%%

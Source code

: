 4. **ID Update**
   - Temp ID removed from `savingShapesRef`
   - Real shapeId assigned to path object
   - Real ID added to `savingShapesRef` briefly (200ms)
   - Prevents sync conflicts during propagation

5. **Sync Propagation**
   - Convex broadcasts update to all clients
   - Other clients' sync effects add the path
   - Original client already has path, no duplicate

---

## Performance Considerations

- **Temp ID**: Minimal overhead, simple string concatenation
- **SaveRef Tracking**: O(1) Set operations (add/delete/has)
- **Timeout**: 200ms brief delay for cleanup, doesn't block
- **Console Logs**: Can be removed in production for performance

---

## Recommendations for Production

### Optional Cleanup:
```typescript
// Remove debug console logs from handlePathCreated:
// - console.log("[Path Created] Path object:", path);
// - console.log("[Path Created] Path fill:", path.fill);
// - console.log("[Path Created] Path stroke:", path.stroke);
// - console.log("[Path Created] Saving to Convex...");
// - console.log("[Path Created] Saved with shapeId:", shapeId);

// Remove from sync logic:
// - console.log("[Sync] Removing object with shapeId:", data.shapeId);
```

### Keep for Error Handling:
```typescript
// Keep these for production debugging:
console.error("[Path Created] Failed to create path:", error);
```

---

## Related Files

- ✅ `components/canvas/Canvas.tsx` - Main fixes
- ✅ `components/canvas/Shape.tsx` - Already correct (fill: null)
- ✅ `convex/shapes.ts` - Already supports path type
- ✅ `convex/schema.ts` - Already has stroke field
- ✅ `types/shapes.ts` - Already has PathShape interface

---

%%
%%

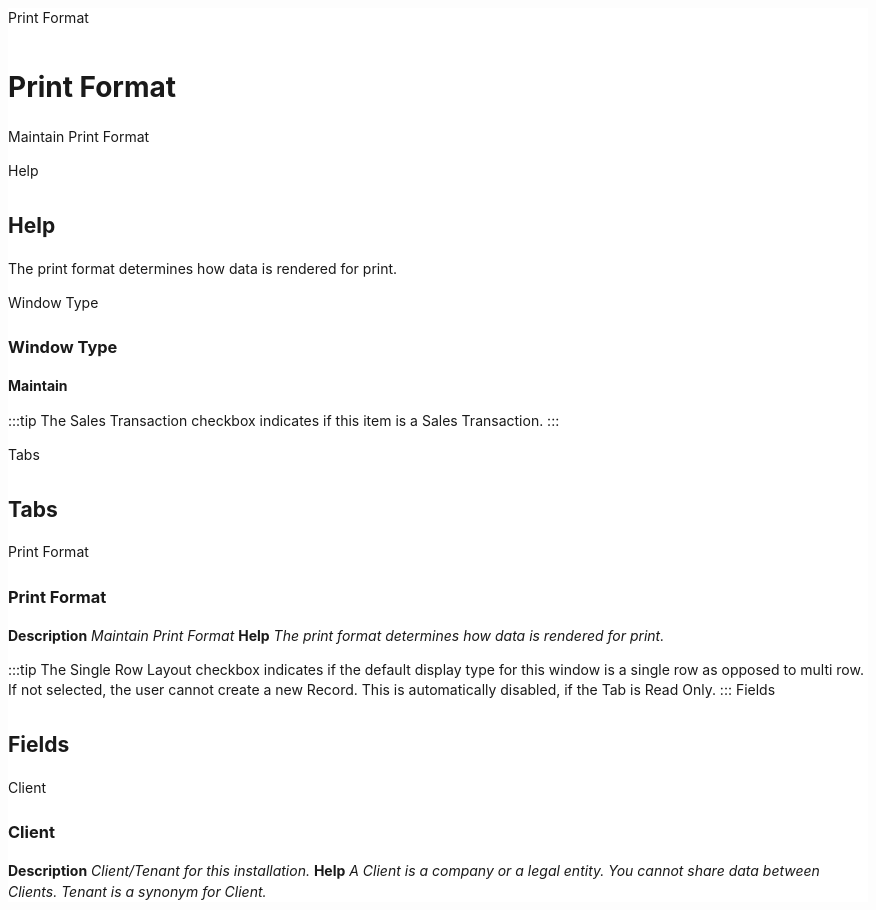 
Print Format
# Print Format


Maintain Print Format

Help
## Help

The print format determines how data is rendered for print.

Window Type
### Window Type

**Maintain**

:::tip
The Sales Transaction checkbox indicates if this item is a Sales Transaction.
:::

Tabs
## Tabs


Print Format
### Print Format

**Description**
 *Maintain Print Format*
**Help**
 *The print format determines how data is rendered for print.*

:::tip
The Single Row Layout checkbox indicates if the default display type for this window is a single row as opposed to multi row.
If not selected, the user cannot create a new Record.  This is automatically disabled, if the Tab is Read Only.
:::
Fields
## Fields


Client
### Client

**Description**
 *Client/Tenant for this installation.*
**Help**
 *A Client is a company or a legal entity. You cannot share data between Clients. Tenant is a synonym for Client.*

%%
%%

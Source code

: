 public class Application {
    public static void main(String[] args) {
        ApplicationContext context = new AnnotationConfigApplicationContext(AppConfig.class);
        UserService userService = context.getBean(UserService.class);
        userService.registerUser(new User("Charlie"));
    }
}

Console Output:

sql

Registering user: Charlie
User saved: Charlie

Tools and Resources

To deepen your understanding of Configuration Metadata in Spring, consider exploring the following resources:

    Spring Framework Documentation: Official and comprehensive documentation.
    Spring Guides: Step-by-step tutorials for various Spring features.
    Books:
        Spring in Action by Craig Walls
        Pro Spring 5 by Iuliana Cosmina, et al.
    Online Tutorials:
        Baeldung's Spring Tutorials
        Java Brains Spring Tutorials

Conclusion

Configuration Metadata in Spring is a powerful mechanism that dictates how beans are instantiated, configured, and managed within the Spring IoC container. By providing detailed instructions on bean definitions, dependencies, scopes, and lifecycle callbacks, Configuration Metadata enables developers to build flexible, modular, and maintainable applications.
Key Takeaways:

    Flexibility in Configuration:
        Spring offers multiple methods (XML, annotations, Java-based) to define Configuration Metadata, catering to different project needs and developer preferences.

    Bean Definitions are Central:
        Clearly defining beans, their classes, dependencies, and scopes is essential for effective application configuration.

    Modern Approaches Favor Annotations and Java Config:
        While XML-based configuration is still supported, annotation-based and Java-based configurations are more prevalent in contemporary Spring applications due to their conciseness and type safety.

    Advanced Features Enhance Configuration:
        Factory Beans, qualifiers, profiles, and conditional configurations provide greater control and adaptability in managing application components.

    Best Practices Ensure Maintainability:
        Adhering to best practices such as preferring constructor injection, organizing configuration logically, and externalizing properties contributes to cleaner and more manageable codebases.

%%

● What is expected
Which lines above hold the string "fill"? Please copy all of them.

● Result of this task
// - console.log("[Path Created] Path fill:", path.fill);
- ✅ `components/canvas/Shape.tsx` - Already correct (fill: null)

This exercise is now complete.